What the exercise asks: Filter the records below for the word "Windows". Keep each line that has it.
═════ Records shown
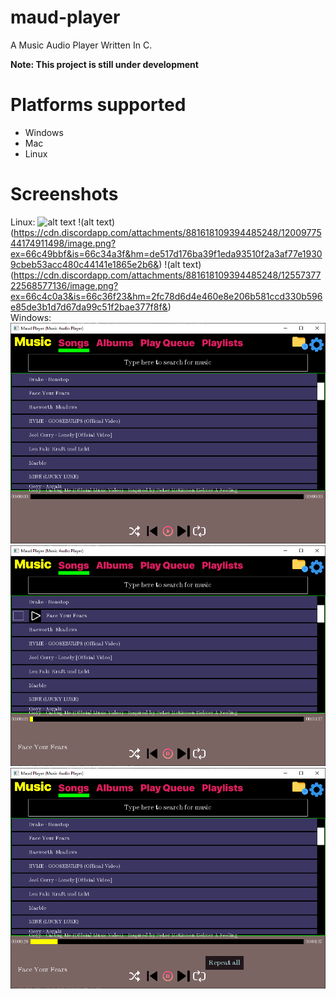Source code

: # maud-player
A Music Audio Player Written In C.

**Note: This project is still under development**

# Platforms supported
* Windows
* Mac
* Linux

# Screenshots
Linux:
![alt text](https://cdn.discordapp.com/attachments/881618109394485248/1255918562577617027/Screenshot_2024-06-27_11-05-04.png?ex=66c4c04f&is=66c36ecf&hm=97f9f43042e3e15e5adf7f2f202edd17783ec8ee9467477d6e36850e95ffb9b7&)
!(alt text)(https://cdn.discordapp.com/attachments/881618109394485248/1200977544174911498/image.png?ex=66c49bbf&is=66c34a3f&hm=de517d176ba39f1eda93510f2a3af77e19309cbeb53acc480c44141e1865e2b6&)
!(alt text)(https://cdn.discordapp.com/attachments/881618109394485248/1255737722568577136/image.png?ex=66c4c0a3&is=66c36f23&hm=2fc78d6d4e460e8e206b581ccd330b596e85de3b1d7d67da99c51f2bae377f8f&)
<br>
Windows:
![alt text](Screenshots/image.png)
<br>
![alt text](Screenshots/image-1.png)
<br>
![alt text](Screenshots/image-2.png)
══════════
═════ Records shown
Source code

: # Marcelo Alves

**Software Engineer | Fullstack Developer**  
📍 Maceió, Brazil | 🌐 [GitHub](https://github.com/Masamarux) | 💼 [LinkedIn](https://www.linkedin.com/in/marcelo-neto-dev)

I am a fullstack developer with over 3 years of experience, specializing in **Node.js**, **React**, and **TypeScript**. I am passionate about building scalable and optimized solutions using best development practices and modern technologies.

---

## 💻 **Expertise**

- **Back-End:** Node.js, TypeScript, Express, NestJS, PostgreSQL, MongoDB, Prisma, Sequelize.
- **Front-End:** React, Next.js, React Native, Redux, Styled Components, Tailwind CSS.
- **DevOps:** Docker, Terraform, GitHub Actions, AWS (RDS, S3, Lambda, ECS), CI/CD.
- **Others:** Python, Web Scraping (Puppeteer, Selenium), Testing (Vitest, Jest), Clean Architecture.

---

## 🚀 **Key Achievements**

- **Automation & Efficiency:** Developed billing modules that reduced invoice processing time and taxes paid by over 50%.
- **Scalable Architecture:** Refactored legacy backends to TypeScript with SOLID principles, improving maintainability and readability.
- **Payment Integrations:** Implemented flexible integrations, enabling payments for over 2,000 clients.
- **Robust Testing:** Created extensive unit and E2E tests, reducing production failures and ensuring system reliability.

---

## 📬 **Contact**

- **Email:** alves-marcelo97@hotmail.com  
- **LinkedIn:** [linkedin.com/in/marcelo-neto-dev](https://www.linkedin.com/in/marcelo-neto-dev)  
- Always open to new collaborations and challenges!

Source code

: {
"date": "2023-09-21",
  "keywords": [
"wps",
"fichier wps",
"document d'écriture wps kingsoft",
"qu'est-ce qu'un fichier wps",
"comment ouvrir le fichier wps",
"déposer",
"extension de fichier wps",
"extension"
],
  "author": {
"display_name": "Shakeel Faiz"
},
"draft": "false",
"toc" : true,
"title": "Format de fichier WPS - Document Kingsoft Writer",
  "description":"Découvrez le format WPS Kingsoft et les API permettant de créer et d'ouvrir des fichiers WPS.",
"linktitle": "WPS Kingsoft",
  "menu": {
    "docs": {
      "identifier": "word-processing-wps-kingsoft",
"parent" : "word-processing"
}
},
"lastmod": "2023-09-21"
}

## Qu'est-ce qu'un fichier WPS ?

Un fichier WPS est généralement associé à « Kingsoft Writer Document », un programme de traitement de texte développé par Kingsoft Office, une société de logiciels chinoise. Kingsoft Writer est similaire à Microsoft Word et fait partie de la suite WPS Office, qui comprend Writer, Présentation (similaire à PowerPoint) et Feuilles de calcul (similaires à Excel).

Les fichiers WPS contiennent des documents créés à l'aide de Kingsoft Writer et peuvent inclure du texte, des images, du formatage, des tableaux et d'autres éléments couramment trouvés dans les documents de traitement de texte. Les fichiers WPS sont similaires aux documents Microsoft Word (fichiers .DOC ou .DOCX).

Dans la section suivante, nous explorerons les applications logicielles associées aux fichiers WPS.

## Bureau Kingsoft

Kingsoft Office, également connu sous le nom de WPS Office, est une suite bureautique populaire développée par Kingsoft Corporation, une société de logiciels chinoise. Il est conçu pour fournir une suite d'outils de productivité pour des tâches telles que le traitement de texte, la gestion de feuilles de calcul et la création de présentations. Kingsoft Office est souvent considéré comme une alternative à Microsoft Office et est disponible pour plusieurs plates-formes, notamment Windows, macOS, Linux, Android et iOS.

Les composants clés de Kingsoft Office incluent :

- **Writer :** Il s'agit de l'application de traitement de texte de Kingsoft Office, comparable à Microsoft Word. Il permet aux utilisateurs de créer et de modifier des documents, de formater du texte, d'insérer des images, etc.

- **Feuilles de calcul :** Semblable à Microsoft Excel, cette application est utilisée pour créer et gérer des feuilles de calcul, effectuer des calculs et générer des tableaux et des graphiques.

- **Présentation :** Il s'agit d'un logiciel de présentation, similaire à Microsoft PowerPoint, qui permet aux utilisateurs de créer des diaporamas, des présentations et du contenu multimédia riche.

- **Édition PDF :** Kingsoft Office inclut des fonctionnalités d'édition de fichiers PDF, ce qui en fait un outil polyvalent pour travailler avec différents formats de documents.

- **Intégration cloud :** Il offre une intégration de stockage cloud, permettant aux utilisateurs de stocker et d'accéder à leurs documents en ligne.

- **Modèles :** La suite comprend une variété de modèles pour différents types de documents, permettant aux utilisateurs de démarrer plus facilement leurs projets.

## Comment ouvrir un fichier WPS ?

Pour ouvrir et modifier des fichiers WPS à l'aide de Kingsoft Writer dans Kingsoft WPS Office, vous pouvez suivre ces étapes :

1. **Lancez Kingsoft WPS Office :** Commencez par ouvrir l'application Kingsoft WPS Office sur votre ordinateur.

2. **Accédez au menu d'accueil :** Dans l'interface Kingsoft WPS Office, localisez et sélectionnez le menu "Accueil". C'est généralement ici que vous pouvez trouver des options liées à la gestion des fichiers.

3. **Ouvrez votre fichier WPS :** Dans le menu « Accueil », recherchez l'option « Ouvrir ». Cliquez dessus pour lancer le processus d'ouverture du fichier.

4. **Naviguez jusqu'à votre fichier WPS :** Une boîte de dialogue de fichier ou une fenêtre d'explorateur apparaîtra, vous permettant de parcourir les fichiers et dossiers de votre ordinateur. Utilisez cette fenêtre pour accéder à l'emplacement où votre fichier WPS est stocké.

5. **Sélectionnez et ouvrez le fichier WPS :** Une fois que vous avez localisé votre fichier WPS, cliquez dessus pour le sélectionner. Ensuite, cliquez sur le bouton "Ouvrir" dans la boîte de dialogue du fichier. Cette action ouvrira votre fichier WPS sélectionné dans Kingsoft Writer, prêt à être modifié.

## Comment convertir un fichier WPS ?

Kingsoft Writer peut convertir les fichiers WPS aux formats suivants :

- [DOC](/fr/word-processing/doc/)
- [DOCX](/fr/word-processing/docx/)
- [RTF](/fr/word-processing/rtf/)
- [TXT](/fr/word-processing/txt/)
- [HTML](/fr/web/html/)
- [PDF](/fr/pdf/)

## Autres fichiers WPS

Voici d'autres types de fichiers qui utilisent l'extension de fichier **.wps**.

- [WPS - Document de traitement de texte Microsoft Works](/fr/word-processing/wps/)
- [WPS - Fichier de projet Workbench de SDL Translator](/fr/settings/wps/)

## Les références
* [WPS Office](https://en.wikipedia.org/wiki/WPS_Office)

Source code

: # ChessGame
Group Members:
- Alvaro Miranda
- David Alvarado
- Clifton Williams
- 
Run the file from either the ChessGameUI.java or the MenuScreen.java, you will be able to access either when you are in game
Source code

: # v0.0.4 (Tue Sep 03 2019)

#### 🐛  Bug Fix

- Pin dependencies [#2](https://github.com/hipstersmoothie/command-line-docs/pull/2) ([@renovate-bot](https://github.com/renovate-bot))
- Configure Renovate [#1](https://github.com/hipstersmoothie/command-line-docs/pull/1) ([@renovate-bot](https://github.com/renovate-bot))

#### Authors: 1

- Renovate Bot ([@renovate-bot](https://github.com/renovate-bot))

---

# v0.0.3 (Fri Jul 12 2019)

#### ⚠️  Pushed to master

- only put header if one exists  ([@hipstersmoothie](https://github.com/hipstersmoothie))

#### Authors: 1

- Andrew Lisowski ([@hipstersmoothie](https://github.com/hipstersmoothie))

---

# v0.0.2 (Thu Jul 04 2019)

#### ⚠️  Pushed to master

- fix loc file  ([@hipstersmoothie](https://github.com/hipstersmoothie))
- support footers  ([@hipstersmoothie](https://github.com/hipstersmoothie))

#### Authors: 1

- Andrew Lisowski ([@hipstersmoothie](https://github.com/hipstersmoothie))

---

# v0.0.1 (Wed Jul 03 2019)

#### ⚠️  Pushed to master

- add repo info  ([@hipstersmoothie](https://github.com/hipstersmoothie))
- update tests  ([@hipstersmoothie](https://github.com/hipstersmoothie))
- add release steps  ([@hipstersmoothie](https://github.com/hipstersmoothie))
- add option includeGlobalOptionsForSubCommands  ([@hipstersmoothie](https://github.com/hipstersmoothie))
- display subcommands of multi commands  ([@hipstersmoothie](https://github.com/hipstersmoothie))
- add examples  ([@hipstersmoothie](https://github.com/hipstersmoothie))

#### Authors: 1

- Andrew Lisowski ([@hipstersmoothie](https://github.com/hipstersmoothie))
══════════
═════ Records shown
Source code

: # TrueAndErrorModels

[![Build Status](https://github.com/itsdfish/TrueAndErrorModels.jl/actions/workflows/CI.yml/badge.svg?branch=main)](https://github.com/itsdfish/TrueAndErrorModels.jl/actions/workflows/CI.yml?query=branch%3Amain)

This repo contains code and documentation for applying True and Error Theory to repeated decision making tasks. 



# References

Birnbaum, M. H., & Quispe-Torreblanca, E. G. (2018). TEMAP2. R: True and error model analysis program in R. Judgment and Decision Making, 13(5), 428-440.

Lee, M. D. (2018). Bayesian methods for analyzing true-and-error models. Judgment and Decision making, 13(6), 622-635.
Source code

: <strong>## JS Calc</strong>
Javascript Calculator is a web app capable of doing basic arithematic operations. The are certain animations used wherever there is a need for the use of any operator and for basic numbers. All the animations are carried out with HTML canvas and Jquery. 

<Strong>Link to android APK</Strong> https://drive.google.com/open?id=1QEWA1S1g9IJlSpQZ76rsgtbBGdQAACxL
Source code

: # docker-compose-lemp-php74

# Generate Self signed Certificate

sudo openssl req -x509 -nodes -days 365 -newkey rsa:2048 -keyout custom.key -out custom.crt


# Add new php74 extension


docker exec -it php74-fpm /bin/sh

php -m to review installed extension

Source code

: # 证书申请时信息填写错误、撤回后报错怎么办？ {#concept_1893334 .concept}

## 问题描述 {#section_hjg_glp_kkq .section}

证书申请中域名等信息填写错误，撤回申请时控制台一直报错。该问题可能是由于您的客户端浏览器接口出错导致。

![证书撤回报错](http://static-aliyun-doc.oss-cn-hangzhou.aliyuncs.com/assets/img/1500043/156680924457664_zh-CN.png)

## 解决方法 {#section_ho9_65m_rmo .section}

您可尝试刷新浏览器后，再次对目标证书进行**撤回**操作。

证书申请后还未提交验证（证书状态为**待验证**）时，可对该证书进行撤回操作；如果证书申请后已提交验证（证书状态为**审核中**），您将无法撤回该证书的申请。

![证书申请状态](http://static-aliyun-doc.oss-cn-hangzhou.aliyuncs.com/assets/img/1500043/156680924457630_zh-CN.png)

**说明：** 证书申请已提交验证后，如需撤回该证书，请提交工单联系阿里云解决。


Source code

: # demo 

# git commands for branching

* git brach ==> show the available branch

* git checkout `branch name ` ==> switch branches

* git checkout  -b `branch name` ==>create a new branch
══════════
Result:
* Windows
Windows:
Kingsoft Office, également connu sous le nom de WPS Office, est une suite bureautique populaire développée par Kingsoft Corporation, une société de logiciels chinoise. Il est conçu pour fournir une suite d'outils de productivité pour des tâches telles que le traitement de texte, la gestion de feuilles de calcul et la création de présentations. Kingsoft Office est souvent considéré comme une alternative à Microsoft Office et est disponible pour plusieurs plates-formes, notamment Windows, macOS, Linux, Android et iOS.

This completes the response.